The aim of this study is to investigate if there is a correlation between LAD, MRPV, LSSP and recurrence of atrial fibrillation (rAF) following pulmonary vein isolation.

2. Material and methods

The Ethics Commission of Cologne University’s Faculty of Medicine approved this retrospective, single-center study (reference number 19–1439). Due to the retrospective nature of the study, a written informed consent was waived.

2.1 Patient population

A structured database query of the picture archiving and communication system (PACS) revealed all patients who received a contrast enhanced electrocardiogram-gated multidetector computed tomography of the heart between January 2013 to September 2014 prior to pulmonary vein isolation. All ablations were performed by laser pulmonary vein ablation technique.
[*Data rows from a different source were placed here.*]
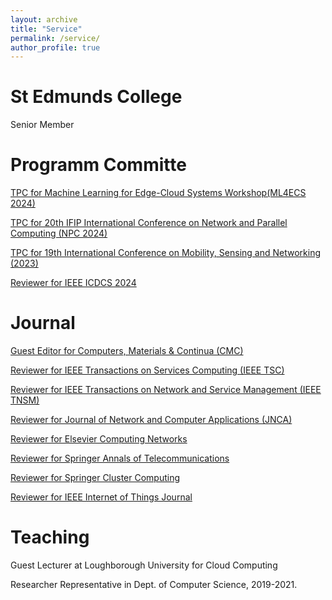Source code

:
 ```yaml
---
layout: archive
title: "Service"
permalink: /service/
author_profile: true
---
```

# St Edmunds College
Senior Member

# Programm Committe

[TPC for Machine Learning for Edge-Cloud Systems Workshop(ML4ECS 2024)](https://ml4ecs.e-ce.uth.gr/#program)

[TPC for 20th IFIP International Conference on Network and Parallel Computing (NPC 2024)](https://www.npc-conference.com/#/npc2024/)

[TPC for 19th International Conference on Mobility, Sensing and Networking (2023)](https://ieee-msn.org/2023/progcom.php)

[Reviewer for IEEE ICDCS 2024](https://icdcs2024.icdcs.org/)

# Journal
[Guest Editor for Computers, Materials & Continua (CMC) ](https://www.techscience.com/cmc/special_detail/vehicular_Ad_Hoc)

[Reviewer for IEEE Transactions on Services Computing (IEEE TSC)](https://ieeexplore.ieee.org/xpl/RecentIssue.jsp?punumber=4629386)

[Reviewer for IEEE Transactions on Network and Service Management (IEEE TNSM)](https://ieeexplore.ieee.org/xpl/RecentIssue.jsp?punumber=4275028)

[Reviewer for Journal of Network and Computer Applications (JNCA)](https://www.sciencedirect.com/journal/journal-of-network-and-computer-applications)

[Reviewer for Elsevier Computing Networks](https://www.sciencedirect.com/journal/computer-networks)

[Reviewer for Springer Annals of Telecommunications](https://link.springer.com/journal/12243)

[Reviewer for Springer Cluster Computing](https://link.springer.com/journal/10586)

[Reviewer for IEEE Internet of Things Journal ](https://ieeexplore.ieee.org/xpl/RecentIssue.jsp?punumber=6488907)

# Teaching

 Guest Lecturer at Loughborough University for Cloud Computing
 
 Researcher Representative in Dept. of Computer Science, 2019-2021.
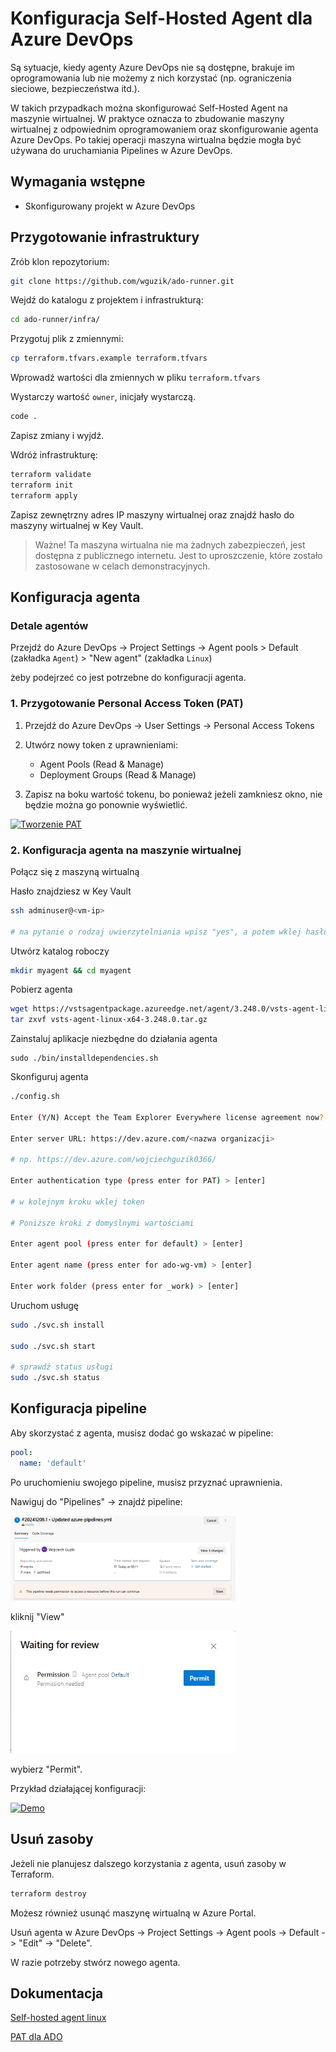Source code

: # Konfiguracja Self-Hosted Agent dla Azure DevOps

Są sytuacje, kiedy agenty Azure DevOps nie są dostępne, brakuje im oprogramowania lub nie możemy z nich korzystać (np. ograniczenia sieciowe, bezpieczeństwa itd.).

W takich przypadkach można skonfigurować Self-Hosted Agent na maszynie wirtualnej.
W praktyce oznacza to zbudowanie maszyny wirtualnej z odpowiednim oprogramowaniem oraz skonfigurowanie agenta Azure DevOps.
Po takiej operacji maszyna wirtualna będzie mogła być używana do uruchamiania Pipelines w Azure DevOps.

## Wymagania wstępne

- Skonfigurowany projekt w Azure DevOps

## Przygotowanie infrastruktury

Zrób klon repozytorium:

```bash
git clone https://github.com/wguzik/ado-runner.git
```

Wejdź do katalogu z projektem i infrastrukturą:

```bash
cd ado-runner/infra/
```

Przygotuj plik z zmiennymi:

```bash
cp terraform.tfvars.example terraform.tfvars
```

Wprowadź wartości dla zmiennych w pliku `terraform.tfvars`

Wystarczy wartość `owner`, inicjały wystarczą.

```bash
code .
```

Zapisz zmiany i wyjdź.

Wdróż infrastrukturę:

```bash
terraform validate
terraform init
terraform apply
```

Zapisz zewnętrzny adres IP maszyny wirtualnej oraz znajdź hasło do maszyny wirtualnej w Key Vault.

> Ważne! Ta maszyna wirtualna nie ma żadnych zabezpieczeń, jest dostępna z publicznego internetu. Jest to uproszczenie, które zostało zastosowane w celach demonstracyjnych.

## Konfiguracja agenta

### Detale agentów

Przejdź do Azure DevOps -> Project Settings -> Agent pools > Default (zakładka `Agent`) > "New agent" (zakładka `Linux`)

żeby podejrzeć co jest potrzebne do konfiguracji agenta. 

### 1. Przygotowanie Personal Access Token (PAT)
1. Przejdź do Azure DevOps -> User Settings -> Personal Access Tokens
2. Utwórz nowy token z uprawnieniami:
   - Agent Pools (Read & Manage)
   - Deployment Groups (Read & Manage)

3. Zapisz na boku wartość tokenu, bo ponieważ jeżeli zamkniesz okno, nie będzie można go ponownie wyświetlić.

[![Tworzenie PAT](https://img.youtube.com/vi/8b0oPzN-dmw/0.jpg)](https://www.youtube.com/watch?v=8b0oPzN-dmw)

### 2. Konfiguracja agenta na maszynie wirtualnej

Połącz się z maszyną wirtualną

Hasło znajdziesz w Key Vault

```bash
ssh adminuser@<vm-ip>

# na pytanie o rodzaj uwierzytelniania wpisz "yes", a potem wklej hasło
```

Utwórz katalog roboczy

```bash
mkdir myagent && cd myagent
```

Pobierz agenta

```bash
wget https://vstsagentpackage.azureedge.net/agent/3.248.0/vsts-agent-linux-x64-3.248.0.tar.gz
tar zxvf vsts-agent-linux-x64-3.248.0.tar.gz
```

Zainstaluj aplikacje niezbędne do działania agenta

```
sudo ./bin/installdependencies.sh
```
Skonfiguruj agenta

```bash
./config.sh

Enter (Y/N) Accept the Team Explorer Everywhere license agreement now? (press enter for N) > Y

Enter server URL: https://dev.azure.com/<nazwa organizacji>

# np. https://dev.azure.com/wojciechguzik0366/

Enter authentication type (press enter for PAT) > [enter]

# w kolejnym kroku wklej token

# Poniższe kroki z domyślnymi wartościami

Enter agent pool (press enter for default) > [enter]

Enter agent name (press enter for ado-wg-vm) > [enter]

Enter work folder (press enter for _work) > [enter]
```

Uruchom usługę

```bash
sudo ./svc.sh install

sudo ./svc.sh start

# sprawdź status usługi
sudo ./svc.sh status
```

## Konfiguracja pipeline

Aby skorzystać z agenta, musisz dodać go wskazać w pipeline:

```yaml
pool:
  name: 'default'
```

Po uruchomieniu swojego pipeline, musisz przyznać uprawnienia.

Nawiguj do "Pipelines" -> znajdź pipeline:

<img src='./media/widok-pipeline.png' width=360/>

kliknij "View"

<img src='./media/widok-pipeline-przyznanie-uprawnien.jpeg' width=360/>

wybierz "Permit".

Przykład działającej konfiguracji:

[![Demo](https://img.youtube.com/vi/DM6CNTxY6pM/0.jpg)](https://www.youtube.com/watch?v=DM6CNTxY6pM)

## Usuń zasoby

Jeżeli nie planujesz dalszego korzystania z agenta, usuń zasoby w Terraform.

```bash
terraform destroy
```

Możesz również usunąć maszynę wirtualną w Azure Portal.

Usuń agenta w Azure DevOps -> Project Settings -> Agent pools -> Default -> "Edit" -> "Delete".

W razie potrzeby stwórz nowego agenta.

## Dokumentacja

[Self-hosted agent linux](https://learn.microsoft.com/en-us/azure/devops/pipelines/agents/linux-agent?view=azure-devops)

[PAT dla ADO](https://learn.microsoft.com/en-us/azure/devops/pipelines/agents/personal-access-token-agent-registration?view=azure-devops)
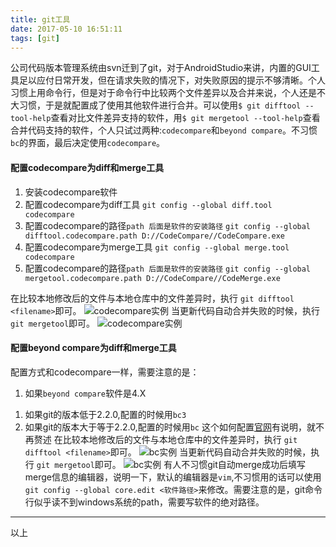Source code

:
 ```yaml
---
title: git工具
date: 2017-05-10 16:51:11
tags: [git]
---
```

公司代码版本管理系统由svn迁到了git，对于AndroidStudio来讲，内置的GUI工具足以应付日常开发，但在请求失败的情况下，对失败原因的提示不够清晰。个人习惯上用命令行，但是对于命令行中比较两个文件差异以及合并来说，个人还是不大习惯，于是就配置成了使用其他软件进行合并。可以使用`$ git difftool --tool-help`查看对比文件差异支持的软件，用`$ git mergetool --tool-help`查看合并代码支持的软件，个人只试过两种:`codecompare`和`beyond compare`。不习惯`bc`的界面，最后决定使用`codecompare`。
<!--more-->
#### 配置codecompare为diff和merge工具
1. 安装codecompare软件
2. 配置codecompare为diff工具
	`git config --global diff.tool codecompare`
3. 配置codecompare的路径`path 后面是软件的安装路径`
	`git config --global difftool.codecompare.path D://CodeCompare//CodeCompare.exe`
4. 配置codecompare为merge工具
	`git config --global merge.tool codecompare`
5. 配置codecompare的路径`path 后面是软件的安装路径`
	`git config --global mergetool.codecompare.path D://CodeCompare//CodeMerge.exe`
	
在比较本地修改后的文件与本地仓库中的文件差异时，执行 `git difftool <filename>`即可。
![codecompare实例](/image/git/git_diff_tool_codecompare.png)
当更新代码自动合并失败的时候，执行 `git mergetool`即可。
![codecompare实例](/image/git/git_merge_tool_codecompare.png)

#### 配置beyond compare为diff和merge工具
配置方式和codecompare一样，需要注意的是：
1. 如果`beyond compare`软件是4.X
  1) 如果git的版本低于2.2.0,配置的时候用`bc3`
  2) 如果git的版本大于等于2.2.0,配置的时候用`bc`
这个如何配置<a href="http://www.scootersoftware.com/support.php?zz=kb_vcs#gitwindows">官网</a>有说明，就不再赘述
在比较本地修改后的文件与本地仓库中的文件差异时，执行 `git difftool <filename>`即可。
![bc实例](/image/git/git_diff_tool_bc.png)
当更新代码自动合并失败的时候，执行 `git mergetool`即可。
![bc实例](/image/git/git_merge_tool_bc.png)
有人不习惯git自动merge成功后填写merge信息的编辑器，说明一下，默认的编辑器是`vim`,不习惯用的话可以使用 `git config --global core.edit <软件路径>`来修改。需要注意的是，git命令行似乎读不到windows系统的path，需要写软件的绝对路径。
----
以上
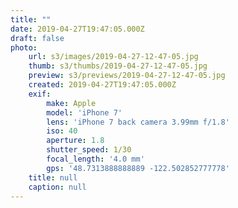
 ```yaml
---
title: ""
date: 2019-04-27T19:47:05.000Z
draft: false
photo:
    url: s3/images/2019-04-27-12-47-05.jpg
    thumb: s3/thumbs/2019-04-27-12-47-05.jpg
    preview: s3/previews/2019-04-27-12-47-05.jpg
    created: 2019-04-27T19:47:05.000Z
    exif:
        make: Apple
        model: 'iPhone 7'
        lens: 'iPhone 7 back camera 3.99mm f/1.8'
        iso: 40
        aperture: 1.8
        shutter_speed: 1/30
        focal_length: '4.0 mm'
        gps: '48.7313888888889 -122.502852777778'
    title: null
    caption: null
---
```


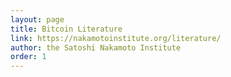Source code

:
 ```yaml
---
layout: page
title: Bitcoin Literature
link: https://nakamotoinstitute.org/literature/
author: the Satoshi Nakamoto Institute
order: 1
---
```

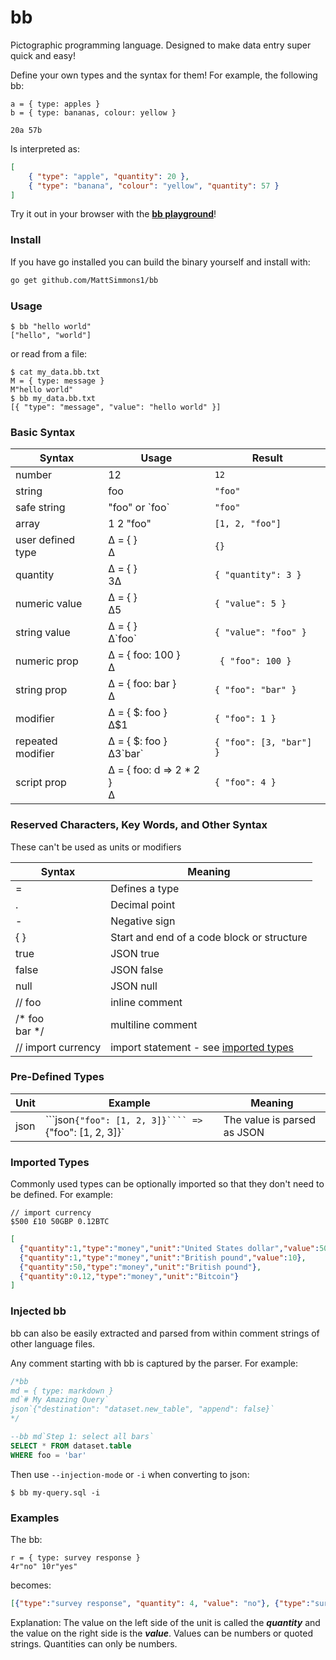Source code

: 
# bb

Pictographic programming language. Designed to make data entry super quick and easy!

Define your own types and the syntax for them! For example, the following bb:

    a = { type: apples }
    b = { type: bananas, colour: yellow }
    
    20a 57b
    
Is interpreted as:

```json
[
    { "type": "apple", "quantity": 20 },
    { "type": "banana", "colour": "yellow", "quantity": 57 }
] 
```

Try it out in your browser with the [**bb playground**](https://mattsimmons1.github.io/bb/playground/)!

### Install

If you have go installed you can build the binary yourself and install with:

```bash
go get github.com/MattSimmons1/bb
```

### Usage

```shell-session
$ bb "hello world"  
["hello", "world"]
```

or read from a file:

```shell-session
$ cat my_data.bb.txt
M = { type: message } 
M"hello world" 
$ bb my_data.bb.txt
[{ "type": "message", "value": "hello world" }]
```

### Basic Syntax

| Syntax      | Usage | Result    |
|-------------|-------|-----------|
|number       | 12    | `12`        | 
|string       | foo    | `"foo"`        | 
|safe string  | "foo" or \`foo`   | `"foo"`      | 
|array        | 1 2 "foo"    | `[1, 2, "foo"]` |
|user defined type | ∆ = { }<br>∆ | `{}` | 
|quantity      | ∆ = { }<br>3∆    | `{ "quantity": 3 }` |
|numeric value | ∆ = { }<br>∆5    | `{ "value": 5 }` |
|string value  | ∆ = { }<br>∆\`foo`    | `{ "value": "foo" }` |
|numeric prop  | ∆ = { foo: 100 }<br>∆    |` { "foo": 100 }`   |
|string prop   | ∆ = { foo: bar }<br>∆    | `{ "foo": "bar" }` |
|modifier          | ∆ = { $: foo }<br>∆$1        | `{ "foo": 1 }`          |
|repeated modifier | ∆ = { $: foo }<br>∆$3$\`bar` | `{ "foo": [3, "bar"] }` |
|script prop       | ∆ = { foo: d => 2 * 2 }<br>∆ | `{ "foo": 4 }`          |

### Reserved Characters, Key Words, and Other Syntax

These can't be used as units or modifiers

| Syntax     | Meaning    |
|------------|------------|
| =          | Defines a type |
| .          | Decimal point  |
| -          | Negative sign  |
| { }        | Start and end of a code block or structure |
| true       | JSON true  |
| false      | JSON false |
| null       | JSON null  |
| // foo  | inline comment |
| /* foo<br>bar \*/ | multiline comment | 
| // import currency | import statement - see [imported types](#imported-types)  |  


### Pre-Defined Types

| Unit  | Example | Meaning  |
|-------|---------|----------|
| json  | ```json`{"foo": [1, 2, 3]}```` => `{"foo": [1, 2, 3]}` | The value is parsed as JSON |


### Imported Types

Commonly used types can be optionally imported so that they don't need to be defined. For example:

```text
// import currency
$500 £10 50GBP 0.12BTC
```

```json
[
  {"quantity":1,"type":"money","unit":"United States dollar","value":500},
  {"quantity":1,"type":"money","unit":"British pound","value":10},
  {"quantity":50,"type":"money","unit":"British pound"},
  {"quantity":0.12,"type":"money","unit":"Bitcoin"}
]
```


### Injected bb

bb can also be easily extracted and parsed from within comment strings of other language files.

Any comment starting with bb is captured by the parser. For example:

```sql
/*bb
md = { type: markdown }
md`# My Amazing Query`
json`{"destination": "dataset.new_table", "append": false}`
*/

--bb md`Step 1: select all bars`
SELECT * FROM dataset.table
WHERE foo = 'bar'
```

Then use `--injection-mode` or `-i` when converting to json:

```shell-session
$ bb my-query.sql -i
```

### Examples

The bb: 
```
r = { type: survey response }
4r"no" 10r"yes"
```
becomes:
 
```json
[{"type":"survey response", "quantity": 4, "value": "no"}, {"type":"survey response", "quantity": 10, "value": "yes"}]
```
 
Explanation: The value on the left side of the unit is called the **_quantity_** and the value on the right side is the **_value_**. Values can be numbers or quoted strings. Quantities can only be numbers. 

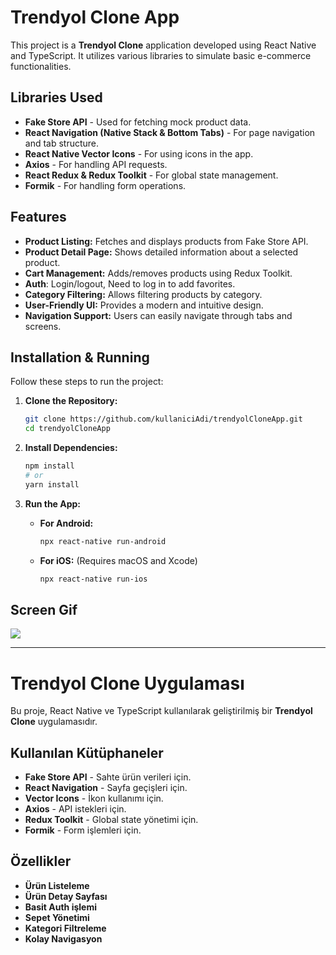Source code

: # Trendyol Clone App

This project is a **Trendyol Clone** application developed using React Native and TypeScript. It utilizes various libraries to simulate basic e-commerce functionalities.

## Libraries Used

- **Fake Store API** - Used for fetching mock product data.
- **React Navigation (Native Stack & Bottom Tabs)** - For page navigation and tab structure.
- **React Native Vector Icons** - For using icons in the app.
- **Axios** - For handling API requests.
- **React Redux & Redux Toolkit** - For global state management.
- **Formik** - For handling form operations.

## Features

- **Product Listing:** Fetches and displays products from Fake Store API.
- **Product Detail Page:** Shows detailed information about a selected product.
- **Cart Management:** Adds/removes products using Redux Toolkit.
- **Auth**: Login/logout, Need to log in to add favorites.
- **Category Filtering:** Allows filtering products by category.
- **User-Friendly UI:** Provides a modern and intuitive design.
- **Navigation Support:** Users can easily navigate through tabs and screens.

## Installation & Running

Follow these steps to run the project:

1. **Clone the Repository:**

   ```sh
   git clone https://github.com/kullaniciAdi/trendyolCloneApp.git
   cd trendyolCloneApp
   ```

2. **Install Dependencies:**

   ```sh
   npm install
   # or
   yarn install
   ```

3. **Run the App:**

   - **For Android:**
     ```sh
     npx react-native run-android
     ```
   - **For iOS:** (Requires macOS and Xcode)
     ```sh
     npx react-native run-ios
     ```

## Screen Gif

![](ekran.gif)

---

# Trendyol Clone Uygulaması

Bu proje, React Native ve TypeScript kullanılarak geliştirilmiş bir **Trendyol Clone** uygulamasıdır.

## Kullanılan Kütüphaneler

- **Fake Store API** - Sahte ürün verileri için.
- **React Navigation** - Sayfa geçişleri için.
- **Vector Icons** - İkon kullanımı için.
- **Axios** - API istekleri için.
- **Redux Toolkit** - Global state yönetimi için.
- **Formik** - Form işlemleri için.

## Özellikler

- **Ürün Listeleme**
- **Ürün Detay Sayfası**
- **Basit Auth işlemi**
- **Sepet Yönetimi**
- **Kategori Filtreleme**
- **Kolay Navigasyon**

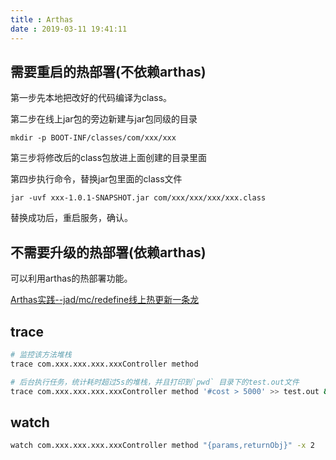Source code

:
 ```yaml
---
title : Arthas
date : 2019-03-11 19:41:11
---
```


## 需要重启的热部署(不依赖arthas)

第一步先本地把改好的代码编译为class。

第二步在线上jar包的旁边新建与jar包同级的目录

```shell
mkdir -p BOOT-INF/classes/com/xxx/xxx
```

第三步将修改后的class包放进上面创建的目录里面

第四步执行命令，替换jar包里面的class文件

```shell
jar -uvf xxx-1.0.1-SNAPSHOT.jar com/xxx/xxx/xxx/xxx.class
```

替换成功后，重启服务，确认。

## 不需要升级的热部署(依赖arthas)

可以利用arthas的热部署功能。

[Arthas实践--jad/mc/redefine线上热更新一条龙](https://github.com/alibaba/arthas/issues/537)

## trace

```sh
# 监控该方法堆栈
trace com.xxx.xxx.xxx.xxxController method

# 后台执行任务，统计耗时超过5s的堆栈，并且打印到`pwd` 目录下的test.out文件
trace com.xxx.xxx.xxx.xxxController method '#cost > 5000' >> test.out &
```

## watch

```sh
watch com.xxx.xxx.xxx.xxxController method "{params,returnObj}" -x 2
```


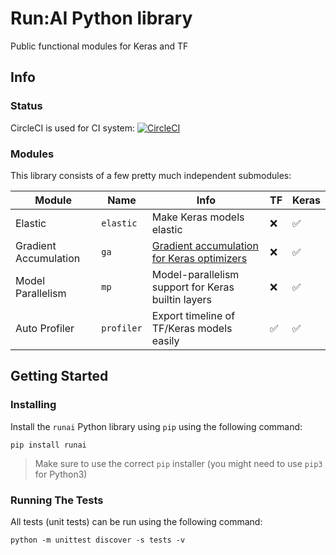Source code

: # Run:AI Python library

Public functional modules for Keras and TF

## Info

### Status

CircleCI is used for CI system:
[![CircleCI](https://circleci.com/gh/run-ai/runai/tree/master.svg?style=svg&circle-token=438045a8ae6e2d2a2253bae97ccf82dc94bcfd5b)](https://circleci.com/gh/run-ai/runai/tree/master)

### Modules

This library consists of a few pretty much independent submodules:

| Module | Name | Info | TF | Keras |
|--------|------|------|----|-------|
| Elastic | `elastic` | Make Keras models elastic | :x: | :white_check_mark: |
| Gradient Accumulation | `ga` | [Gradient accumulation for Keras optimizers](runai/ga/README.md) | :x: | :white_check_mark: |
| Model Parallelism | `mp` | Model-parallelism support for Keras builtin layers | :x: | :white_check_mark: |
| Auto Profiler | `profiler` | Export timeline of TF/Keras models easily | :white_check_mark: | :white_check_mark: |

## Getting Started

### Installing

Install the `runai` Python library using `pip` using the following command:

```
pip install runai
```

> Make sure to use the correct `pip` installer (you might need to use `pip3` for Python3)

### Running The Tests

All tests (unit tests) can be run using the following command:

```
python -m unittest discover -s tests -v
```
This resulted in 150 patients screened for study inclusion. Patients with incomplete imaging (N = 6), incomplete ablation procedure with incomplete circumferential lines around the pulmonary veins during catheter ablation (N = 3) or incomplete follow-up visits (N = 5) were excluded from further analysis. In all three cases of incomplete ablation procedure, the anatomy of the esophagus was unfavorable and a complete ablation could not be performed to avoid heat damage.

2.2 CT techniques

Cardiac computed tomography was performed using a dedicated scan-protocol with visual triggering of the contrast medium bolus in the left atrium. All studies were carried out using a 64 row MDCT scanner (Discovery CT750 HD, GE Healthcare, Waukesha, WI). Scanning was performed in craniocaudal direction from above the aortic arch to the diaphragm using prospective ECG-gating. Using a power injector, 60 ml of an intravenous contrast agent (Imeron 400 mg/mL, Bracco, Milan, Italy) was administered at a flow rate of 5.0 ml/s through a cubital vein. The contrast bolus was followed by a saline chaser of 50ml at the same flow. No premedication was given. Further scan parameters comprised: 120kV, 200 mAs with tube current modulation. Images were reconstructed using the following parameters: CardIQ Xpress (ImageWorks, GE Healthcare, Waukesha, WI), slice thickness 0.625 mm, section increment 0.1 mm.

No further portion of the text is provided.